Wouldn’t it be cool to have a little black hole in your office? You know, maybe as a trash bin. Or to move around the furniture. Or just as a kind of nerdy gimmick. Why can we not make black holes? Or can we? If we could, what could we do with them? And what’s a black hole laser? That’s what we’ll talk about today.
Everything has a gravitational pull, the sun and earth but also you and I and every single molecule. You might think that it’s the mass of the object that determines how strong the gravitational pull is, but this isn’t quite correct.
If you remember Newton’s gravitational law, then, sure, a higher mass means a higher gravitational pull. But a smaller radius also means a higher gravitational pull.
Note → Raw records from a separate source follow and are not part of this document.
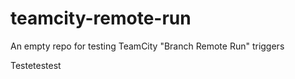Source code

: # teamcity-remote-run

An empty repo for testing TeamCity "Branch Remote Run" triggers


Testetestest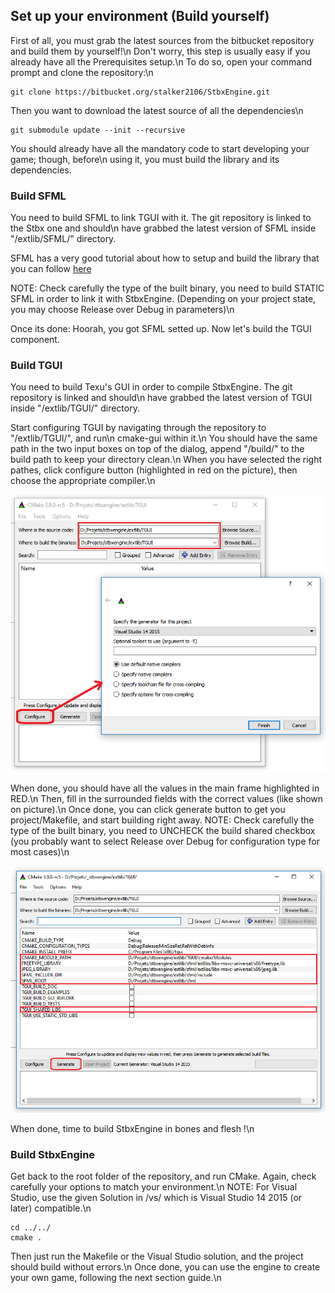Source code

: ## Set up your environment (Build yourself)

First of all, you must grab the latest sources from the bitbucket repository and build them by yourself!\n
Don't worry, this step is usually easy if you already have all the Prerequisites setup.\n
To do so, open your command prompt and clone the repository:\n

    git clone https://bitbucket.org/stalker2106/StbxEngine.git

Then you want to download the latest source of all the dependencies\n

    git submodule update --init --recursive

You should already have all the mandatory code to start developing your game; though, before\n
using it, you must build the library and its dependencies.

### Build SFML

You need to build SFML to link TGUI with it. The git repository is linked to the Stbx one and should\n
have grabbed the latest version of SFML inside "<REPO>/extlib/SFML/" directory.

SFML has a very good tutorial about how to setup and build the library that you can follow [here](https://www.sfml-dev.org/tutorials/2.4/compile-with-cmake.php)

NOTE: Check carefully the type of the built binary, you need to build STATIC SFML in order to link it with StbxEngine.
      (Depending on your project state, you may choose Release over Debug in parameters)\n

Once its done: Hoorah, you got SFML setted up. Now let's build the TGUI component.

### Build TGUI

You need to build Texu's GUI in order to compile StbxEngine. The git repository is linked and should\n
have grabbed the latest version of TGUI inside "<REPO>/extlib/TGUI/" directory.

Start configuring TGUI by navigating through the repository to "<REPO>/extlib/TGUI/", and run\n
cmake-gui within it.\n
You should have the same path in the two input boxes on top of the dialog, append "/build/" to the build path to keep your directory clean.\n
When you have selected the right pathes, click configure button (highlighted in red on the picture), then choose the appropriate compiler.\n

![Configure Cmake TGUI](./assets/configure.png)

When done, you should have all the values in the main frame highlighted in RED.\n
Then, fill in the surrounded fields with the correct values (like shown on picture).\n
Once done, you can click generate button to get you project/Makefile, and start building right away.
NOTE: Check carefully the type of the built binary, you need to UNCHECK the build shared checkbox
      (you probably want to select Release over Debug for configuration type for most cases)\n

![Generate Project/Makefile TGUI](./assets/generate.png)


When done, time to build StbxEngine in bones and flesh !\n

### Build StbxEngine

Get back to the root folder of the repository, and run CMake. Again, check carefully your options to match your environment.\n
NOTE: For Visual Studio, use the given Solution in <REPO>/vs/ which is Visual Studio 14 2015 (or later) compatible.\n

    cd ../../
    cmake .

Then just run the Makefile or the Visual Studio solution, and the project should build without errors.\n
Once done, you can use the engine to create your own game, following the next section guide.\n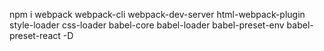 npm i webpack webpack-cli webpack-dev-server html-webpack-plugin style-loader css-loader babel-core babel-loader babel-preset-env babel-preset-react -D
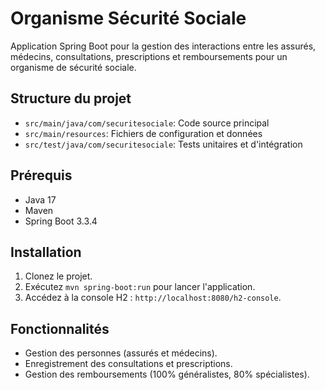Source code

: # Organisme Sécurité Sociale 
 
Application Spring Boot pour la gestion des interactions entre les assurés, médecins, consultations, prescriptions et remboursements pour un organisme de sécurité sociale. 
 
## Structure du projet 
- `src/main/java/com/securitesociale`: Code source principal 
- `src/main/resources`: Fichiers de configuration et données 
- `src/test/java/com/securitesociale`: Tests unitaires et d'intégration 
 
## Prérequis 
- Java 17 
- Maven 
- Spring Boot 3.3.4 
 
## Installation 
1. Clonez le projet. 
2. Exécutez `mvn spring-boot:run` pour lancer l'application. 
3. Accédez à la console H2 : `http://localhost:8080/h2-console`. 
 
## Fonctionnalités 
- Gestion des personnes (assurés et médecins). 
- Enregistrement des consultations et prescriptions. 
- Gestion des remboursements (100% généralistes, 80% spécialistes). 
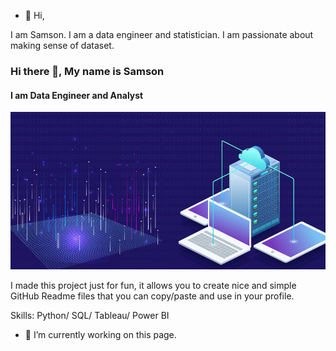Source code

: - 👋 Hi, 

I am Samson. I am a data engineer and statistician. I am passionate about making sense of dataset.

### Hi there 👋, My name is Samson
#### I am Data Engineer and Analyst
![I am Data Engineer and Analyst](https://github.com/Samklugh/Samklugh/blob/main/data%20engineering.jpg)

I made this project just for fun, it allows you to create nice and simple GitHub Readme files that you can copy/paste and use in your profile.

Skills: Python/ SQL/ Tableau/ Power BI

- 🔭 I’m currently working on this page. 




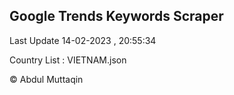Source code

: 

## Google Trends Keywords Scraper 
 
Last Update 14-02-2023 , 20:55:34

Country List :
VIETNAM.json



© Abdul Muttaqin 
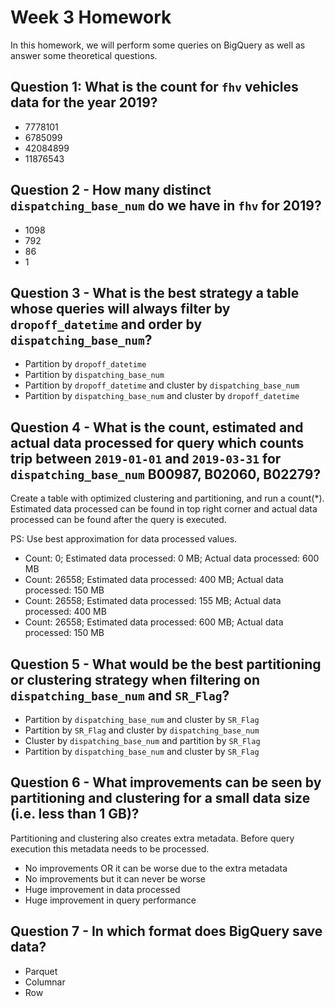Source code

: # Week 3 Homework

In this homework, we will perform some queries on BigQuery as well as answer some theoretical questions.

## Question 1: What is the count for `fhv` vehicles data for the year 2019?

* 7778101
* 6785099
* 42084899
* 11876543

## Question 2 - How many distinct `dispatching_base_num` do we have in `fhv` for 2019?

* 1098
* 792
* 86
* 1

## Question 3 - What is the best strategy a table whose queries will always filter by `dropoff_datetime` and order by `dispatching_base_num`?

* Partition by `dropoff_datetime`
* Partition by `dispatching_base_num`
* Partition by `dropoff_datetime` and cluster by `dispatching_base_num`
* Partition by `dispatching_base_num` and cluster by `dropoff_datetime`

## Question 4 - What is the count, estimated and actual data processed for query which counts trip between `2019-01-01` and `2019-03-31` for `dispatching_base_num` B00987, B02060, B02279?

Create a table with optimized clustering and partitioning, and run a count(*). Estimated data processed can be found in top right corner and actual data processed can be found after the query is executed.

PS: Use best approximation for data processed values.

* Count: 0; Estimated data processed: 0 MB; Actual data processed: 600 MB
* Count: 26558; Estimated data processed: 400 MB; Actual data processed: 150 MB
* Count: 26558; Estimated data processed: 155 MB; Actual data processed: 400 MB
* Count: 26558; Estimated data processed: 600 MB; Actual data processed: 150 MB

## Question 5 - What would be the best partitioning or clustering strategy when filtering on `dispatching_base_num` and `SR_Flag`?

* Partition by `dispatching_base_num` and cluster by `SR_Flag`
* Partition by `SR_Flag` and cluster by `dispatching_base_num`
* Cluster by `dispatching_base_num` and partition by `SR_Flag`
* Partition by `dispatching_base_num` and cluster by `SR_Flag`

## Question 6 - What improvements can be seen by partitioning and clustering for a small data size (i.e. less than 1 GB)?

Partitioning and clustering also creates extra metadata. Before query execution this metadata needs to be processed.

* No improvements OR it can be worse due to the extra metadata
* No improvements but it can never be worse
* Huge improvement in data processed
* Huge improvement in query performance

## Question 7 - In which format does BigQuery save data?

* Parquet
* Columnar
* Row

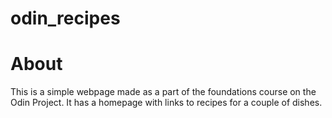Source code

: # odin_recipes
# About
This is a simple webpage made as a part of the foundations course on the Odin Project. It has a homepage with links to recipes for a couple of dishes.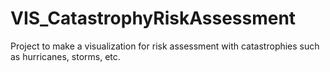 # VIS_CatastrophyRiskAssessment
Project to make a visualization for risk assessment with catastrophies such as hurricanes, storms, etc.
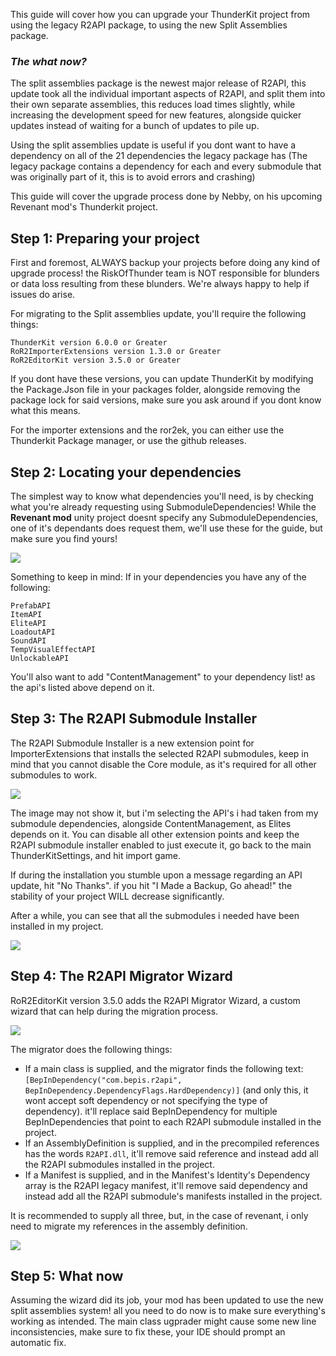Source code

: This guide will cover how you can upgrade your ThunderKit project from using the legacy R2API package, to using the new Split Assemblies package.

### ***__The what now?__***
The split assemblies package is the newest major release of R2API, this update took all the individual important aspects of R2API, and split them into their own separate assemblies, this reduces load times slightly, while increasing the development speed for new features, alongside quicker updates instead of waiting for a bunch of updates to pile up.

Using the split assemblies update is useful if you dont want to have a dependency on all of the 21 dependencies the legacy package has (The legacy package contains a dependency for each and every submodule that was originally part of it, this is to avoid errors and crashing)

This guide will cover the upgrade process done by Nebby, on his upcoming Revenant mod's Thunderkit project.

## Step 1: Preparing your project
First and foremost, ALWAYS backup your projects before doing any kind of upgrade process! the RiskOfThunder team is NOT responsible for blunders or data loss resulting from these blunders. We're always happy to help if issues do arise.

For migrating to the Split assemblies update, you'll require the following things:

	ThunderKit version 6.0.0 or Greater
	RoR2ImporterExtensions version 1.3.0 or Greater
	RoR2EditorKit version 3.5.0 or Greater

If you dont have these versions, you can update ThunderKit by modifying the Package.Json file in your packages folder, alongside removing the package lock for said versions, make sure you ask around if you dont know what this means.

For the importer extensions and the ror2ek, you can either use the Thunderkit Package manager, or use the github releases.

## Step 2: Locating your dependencies
The simplest way to know what dependencies you'll need, is by checking what you're already requesting using SubmoduleDependencies! While the **Revenant mod** unity project doesnt specify any SubmoduleDependencies, one of it's dependants does request them, we'll use these for the guide, but make sure you find yours!

![](https://cdn.discordapp.com/attachments/850538397647110145/1054534872678551692/image.png)

Something to keep in mind: If in your dependencies you have any of the following:

	PrefabAPI
	ItemAPI
	EliteAPI
	LoadoutAPI
	SoundAPI
	TempVisualEffectAPI
	UnlockableAPI
You'll also want to add "ContentManagement" to your dependency list! as the api's listed above depend on it.

## Step 3: The R2API Submodule Installer
The R2API Submodule Installer is a new extension point for ImporterExtensions that installs the selected R2API submodules, keep in mind that you cannot disable the Core module, as it's required for all other submodules to work.

![](https://cdn.discordapp.com/attachments/850538397647110145/1054540869434347590/image.png)

The image may not show it, but i'm selecting the API's i had taken from my submodule dependencies, alongside ContentManagement, as Elites depends on it.
You can disable all other extension points and keep the R2API submodule installer enabled to just execute it, go back to the main ThunderKitSettings, and hit import game.

If during the installation you stumble upon a message regarding an API update, hit "No Thanks". if you hit "I Made a Backup, Go ahead!" the stability of your project WILL decrease significantly.

After a while, you can see that all the submodules i needed have been installed in my project.

![](https://cdn.discordapp.com/attachments/850538397647110145/1054542057798107207/image.png)

## Step 4: The R2API Migrator Wizard
RoR2EditorKit version 3.5.0 adds the R2API Migrator Wizard, a custom wizard that can help during the migration process.

![](https://cdn.discordapp.com/attachments/850538397647110145/1054547263415926806/image.png)

The migrator does the following things:
* If a main class is supplied, and the migrator finds the following text: ``[BepInDependency("com.bepis.r2api", BepInDependency.DependencyFlags.HardDependency)]`` (and only this, it wont accept soft dependency or not specifying the type of dependency). it'll replace said BepInDependency for multiple BepInDependencies that point to each R2API submodule installed in the project.
* If an AssemblyDefinition is supplied, and in the precompiled references has the words ``R2API.dll``, it'll remove said reference and instead add all the R2API submodules installed in the project.
* If a Manifest is supplied, and in the Manifest's Identity's Dependency array is the R2API legacy manifest, it'll remove said dependency and instead add all the R2API submodule's manifests installed in the project.

It is recommended to supply all three, but, in the case of revenant, i only need to migrate my references in the assembly definition.

![](https://cdn.discordapp.com/attachments/850538397647110145/1054551809043210440/Untitled.png)

## Step 5: What now
Assuming the wizard did its job, your mod has been updated to use the new split assemblies system! all you need to do now is to make sure everything's working as intended.
The main class ugprader might cause some new line inconsistencies, make sure to fix these, your IDE should prompt an automatic fix.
So, if you hold the mass fixed and compress an object into a smaller and smaller radius, then the gravitational pull gets stronger. Eventually, it becomes so strong that not even light can escape. You’ve made a black hole. This happens when the mass is compressed inside a radius known as the Schwarzschild-radius. Every object has a Schwarzschild radius, and you can calculate it from the mass. For the things around us the Schwarzschild-radius is much much smaller than the actual radius.
For example, the actual radius of earth is about 6000 kilometers, but the Schwarzschild-radius is only about 9 millimeters. Your actual radius is maybe something like a meter, but your Schwarzschild radius is about 10 to the minus 24 meters, that’s about a billion times smaller than a proton.